But despite such low sentiment, is there a case for sticking with European equities?
One for the contrarians
John Husselbee, head of multi-asset at Liontrust, advocates being a patient, long-term investor, and says it is important to not try to be clever and time the market.
“Our approach is to tilt our portfolios to what we see as the inexpensive areas of the world, and Europe very much fits into this category,” he says. “This has been supported by negative investor sentiment and poor economic fundamentals in terms of unemployment, inflation and GDP growth.
“Europe, which relies heavily on world trade, suffered in 2018 from a drop-off in global demand. When you add in all the noise from Brexit, it was enough to put many investors off from the region.”
“There are large parts of the European index that are likely to face structural challenges and disruption and that they are to be avoided.”
Husselbee believes things are starting to look more positive, and with the European Central Bank unlikely to end accommodative monetary support, he sees many of the headwinds of 2018 starting to fade.
“We favour unloved and contrarian areas, and Europe fits into this. It is not all doom and gloom,” he says.
“In terms of value versus growth, growth funds have performed far better to date, but in an environment in which interest rates and inflation are set to rise, this should favour a value approach going forward. “We are currently overweight in Europe, holding three funds, with a 60/40 bias to value. Over the next 12 months, we are unlikely to increase this position unless the environment dramatically changes and Europe becomes even cheaper.”
Darius McDermott, managing director of Chelsea Financial Services, notes Europe is home to a number of world-class companies, that are unaffected by how the European, or indeed the global, economy is fairing.
“On this basis we would always advocate having some exposure to Europe,” he says. “On a valuation basis, Europe is cheaper than the US so we have had a reasonable allocation to it, but we have gradually been reducing our weighting.”
McDermott says while Brexit talk tends to focus on the UK economy, it will also have a major impact on Europe.
“The UK is a major trading partner for countries like Germany, so a hard Brexit will impact Europe as well,” he says. “If you factor in that Germany is on the edge of recession and Italy had two consecutive negative quarters of GDP at the end of 2018, it doesn’t paint a particularly good picture.”

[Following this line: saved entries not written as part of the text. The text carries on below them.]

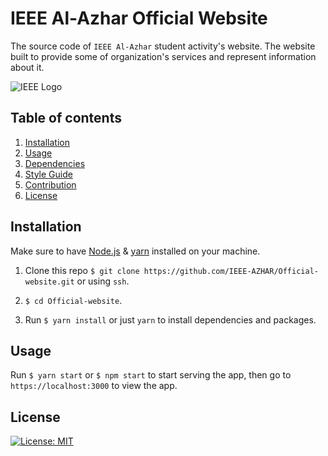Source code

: # IEEE Al-Azhar Official Website

The source code of `IEEE Al-Azhar` student activity's website. The website built to provide some of organization's services and represent information about it.

![IEEE Logo](https://drive.google.com/uc?export=view&id=13B3rIyyKX-lOjcal7xADfYKL27qXH9qf)

## Table of contents

1. [Installation](#install)
1. [Usage](#use)
1. [Dependencies](#dependencies)
1. [Style Guide](#style-guide)
1. [Contribution](#contribution)
1. [License](#license)

<a name="install"></a>

## Installation

Make sure to have [Node.js](https://nodejs.org/en/download/) & [yarn](https://classic.yarnpkg.com/en/docs/install/) installed on your machine.

1. Clone this repo `$ git clone https://github.com/IEEE-AZHAR/Official-website.git` or using `ssh`.

2. `$ cd Official-website`.

3. Run `$ yarn install` or just `yarn` to install dependencies and packages.

<a name="install"></a>

## Usage

Run `$ yarn start` or `$ npm start` to start serving the app, then go to `https://localhost:3000` to view the app.

<a name="license"></a>

## License

[![License: MIT](https://img.shields.io/badge/License-MIT-yellow.svg)](https://opensource.org/licenses/MIT)
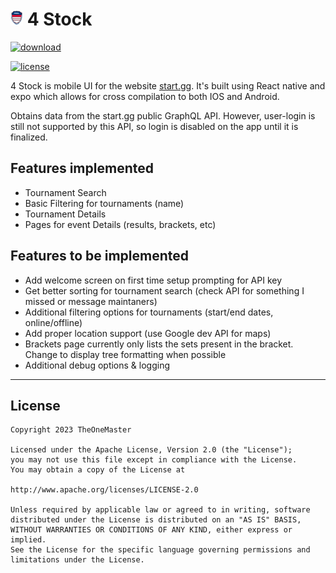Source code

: # ![app-icon](.github/gen.png) 4 Stock

[![download](https://img.shields.io/github/downloads/TheOneMaster/startggapp/total?color=blue&style=for-the-badge)](https://github.com/TheOneMaster/StartGGApp/releases/latest)


[![license](https://img.shields.io/github/license/TheOneMaster/StartGGApp)](./LICENSE)

4 Stock is mobile UI for the website [start.gg](https://www.start.gg/). It's built using React native and expo which allows for cross compilation to both IOS and Android.

Obtains data from the start.gg public GraphQL API. However, user-login is still not supported by this API, so login is disabled on the app until it is finalized.

<!-- Little project to improve my typescript and learn React. Also helps me understand mobile app development and GraphQL. -->

## Features implemented

- Tournament Search
- Basic Filtering for tournaments (name)
- Tournament Details
- Pages for event Details (results, brackets, etc)

## Features to be implemented

- Add welcome screen on first time setup prompting for API key
- Get better sorting for tournament search (check API for something I missed or message maintaners)
- Additional filtering options for tournaments (start/end dates, online/offline)
- Add proper location support (use Google dev API for maps)
- Brackets page currently only lists the sets present in the bracket. Change to display tree formatting when possible
- Additional debug options & logging

---

## License

    Copyright 2023 TheOneMaster

    Licensed under the Apache License, Version 2.0 (the "License");
    you may not use this file except in compliance with the License.
    You may obtain a copy of the License at

    http://www.apache.org/licenses/LICENSE-2.0

    Unless required by applicable law or agreed to in writing, software
    distributed under the License is distributed on an "AS IS" BASIS,
    WITHOUT WARRANTIES OR CONDITIONS OF ANY KIND, either express or implied.
    See the License for the specific language governing permissions and
    limitations under the License.
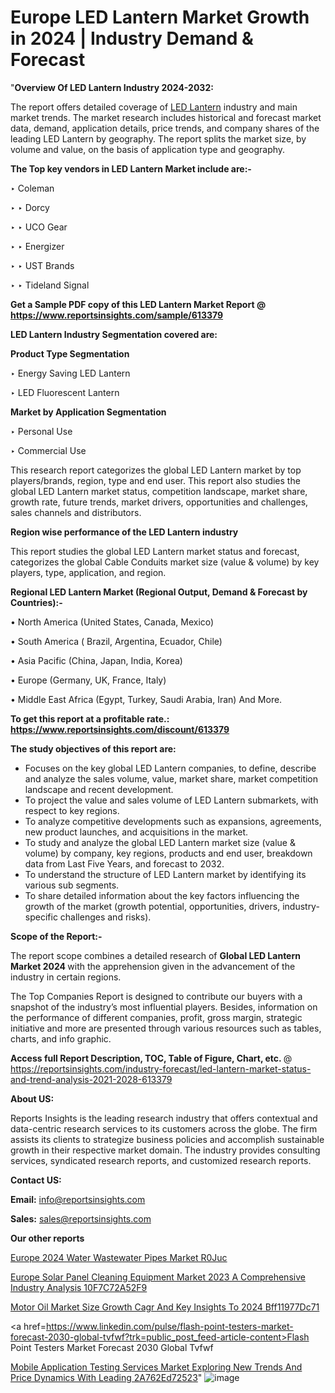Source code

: # Europe LED Lantern Market Growth in 2024 | Industry Demand & Forecast

"<strong>Overview Of LED Lantern Industry 2024-2032:</strong>

The report offers detailed coverage of <a href=https://www.reportsinsights.com/sample/613379>LED Lantern</a> industry and main market trends. The market research includes historical and forecast market data, demand, application details, price trends, and company shares of the leading LED Lantern by geography. The report splits the market size, by volume and value, on the basis of application type and geography.

<strong>The Top key vendors in LED Lantern Market include are:- </strong>

‣ Coleman

‣ 
‣ Dorcy

‣ 
‣ UCO Gear

‣ 
‣ Energizer

‣ 
‣ UST Brands

‣ 
‣ Tideland Signal

<strong>Get a Sample PDF copy of this LED Lantern Market Report </strong><strong>@ <a href=https://www.reportsinsights.com/sample/613379 style=color:#0000ff;>https://www.reportsinsights.com/sample/613379</a> </strong>

<strong>LED Lantern Industry Segmentation covered are:</strong>

<strong>Product Type Segmentation</strong>

‣    Energy Saving LED Lantern

‣ LED Fluorescent Lantern

<strong>Market by Application Segmentation</strong>

‣   Personal Use

‣ Commercial Use

This research report categorizes the global LED Lantern market by top players/brands, region, type and end user. This report also studies the global LED Lantern market status, competition landscape, market share, growth rate, future trends, market drivers, opportunities and challenges, sales channels and distributors.

<strong>Region wise performance of the LED Lantern industry</strong><strong> </strong>

This report studies the global LED Lantern market status and forecast, categorizes the global Cable Conduits market size (value &amp; volume) by key players, type, application, and region. 

<strong>Regional LED Lantern Market (Regional Output, Demand &amp; Forecast by Countries):-</strong>

• North America (United States, Canada, Mexico)

• South America ( Brazil, Argentina, Ecuador, Chile)

• Asia Pacific (China, Japan, India, Korea)

• Europe (Germany, UK, France, Italy)

• Middle East Africa (Egypt, Turkey, Saudi Arabia, Iran) And More.

<strong>To get this report at a profitable rate.: <a href=https://www.reportsinsights.com/discount/613379 style=color:#0000ff;>https://www.reportsinsights.com/discount/613379</a></strong>

<strong>The study objectives of this report are:</strong>
<ul>
  <li>Focuses on the key global LED Lantern companies, to define, describe and analyze the sales volume, value, market share, market competition landscape and recent development.</li>
  <li>To project the value and sales volume of LED Lantern submarkets, with respect to key regions.</li>
  <li>To analyze competitive developments such as expansions, agreements, new product launches, and acquisitions in the market.</li>
  <li>To study and analyze the global LED Lantern market size (value &amp; volume) by company, key regions, products and end user, breakdown data from Last Five Years, and forecast to 2032.</li>
  <li>To understand the structure of LED Lantern market by identifying its various sub segments.</li>
  <li>To share detailed information about the key factors influencing the growth of the market (growth potential, opportunities, drivers, industry-specific challenges and risks).</li>
</ul>
<strong>Scope of the Report:-</strong><strong> </strong>

The report scope combines a detailed research of <strong>Global LED Lantern Market 2024 </strong>with the apprehension given in the advancement of the industry in certain regions.

The Top Companies Report is designed to contribute our buyers with a snapshot of the industry’s most influential players. Besides, information on the performance of different companies, profit, gross margin, strategic initiative and more are presented through various resources such as tables, charts, and info graphic.

<strong>Access full Report Description, TOC, Table of Figure, Chart, etc. </strong>@   <a href=https://reportsinsights.com/industry-forecast/led-lantern-market-status-and-trend-analysis-2021-2028-613379 style=color:#0000ff;>https://reportsinsights.com/industry-forecast/led-lantern-market-status-and-trend-analysis-2021-2028-613379</a>

<strong>About US:</strong>

Reports Insights is the leading research industry that offers contextual and data-centric research services to its customers across the globe. The firm assists its clients to strategize business policies and accomplish sustainable growth in their respective market domain. The industry provides consulting services, syndicated research reports, and customized research reports.

<strong>Contact US:</strong>

<p class=""""><b>Email:</b> <a href=mailto:info@reportsinsights.com>info@reportsinsights.com</a></p>
<p class=""""><b>Sales:</b> <a href=mailto:sales@reportsinsights.com>sales@reportsinsights.com</a></p>

<strong>Our other reports</strong>

<a href=https://www.linkedin.com/pulse/europe-2024-water-wastewater-pipes-market-r0juc/>Europe 2024 Water Wastewater Pipes Market R0Juc</a>

<a href=https://medium.com/@yadavahaan91/europe-solar-panel-cleaning-equipment-market-2023-a-comprehensive-industry-analysis-10f7c72a52f9>Europe Solar Panel Cleaning Equipment Market 2023 A Comprehensive Industry Analysis 10F7C72A52F9</a>

<a href=https://medium.com/@shindeaaswini6/motor-oil-market-size-growth-cagr-and-key-insights-to-2024-bff11977dc71>Motor Oil Market Size Growth Cagr And Key Insights To 2024 Bff11977Dc71</a>

<a href=https://www.linkedin.com/pulse/flash-point-testers-market-forecast-2030-global-tvfwf?trk=public_post_feed-article-content>Flash Point Testers Market Forecast 2030 Global Tvfwf</a>

<a href=https://medium.com/@sakshideshmukh994/mobile-application-testing-services-market-exploring-new-trends-and-price-dynamics-with-leading-2a762ed72523>Mobile Application Testing Services Market Exploring New Trends And Price Dynamics With Leading 2A762Ed72523</a>"
![image](https://github.com/Reportsinsights123/RIgrowth/assets/158415881/95d074cb-c7eb-46ff-9538-e84ef0dcce2f)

When it comes to European funds, McDermott notes that all of Chelsea’s exposure comes via active funds, while also adopting a style-neutral approach.
“There are large parts of the European index that are likely to face structural challenges and disruption and that they are to be avoided,” says McDermott.
Chris Rush, senior investment analyst at Iboss, says his exposure to Europe has remained consistent for several years, with a 5% weighting split between three funds: Miton European Opportunities; Baillie Gifford European; and the HSBC European Index.
“The disparate nature of European economies and the political issues therein are well documented. However, the potential positives of European companies are, these days, overshadowed by the political drama,” says Rush.
“In fact, we have found many European fund managers are negative on their own asset class, bemoaning the overabundance of financials and dearth of large-cap technology stocks relative to the wider world. The saving grace, in their opinion, is the international nature of many European stocks.”
While these points are valid, according to Rush, they do a disservice to the role European equities play in a multi-asset portfolio.
“Much of the underperformance of European equities has occurred in the past five years, a period in which two factors have driven equity returns: namely growth stocks and, in particular, technology stocks,” he says.
“European indices are comparatively underweight both these factors and the result has been a decreasing allocation to European equities in multi-asset portfolios and passive indices.
“This means a small allocation to European equities can provide positive asymmetric diversification benefits. They offer easy to access exposure to value stocks, away from the large technology stocks that dominate US equity returns.
“Additionally, European companies are international in nature and are ably positioned to take advantage of exporting opportunities in emerging markets, for example.
“Where every investor and manager is itching to get on the US/growth/tech bandwagon, European funds are largely unable to join in and, as such, grant portfolios positive diversification benefits at attractive valuations.”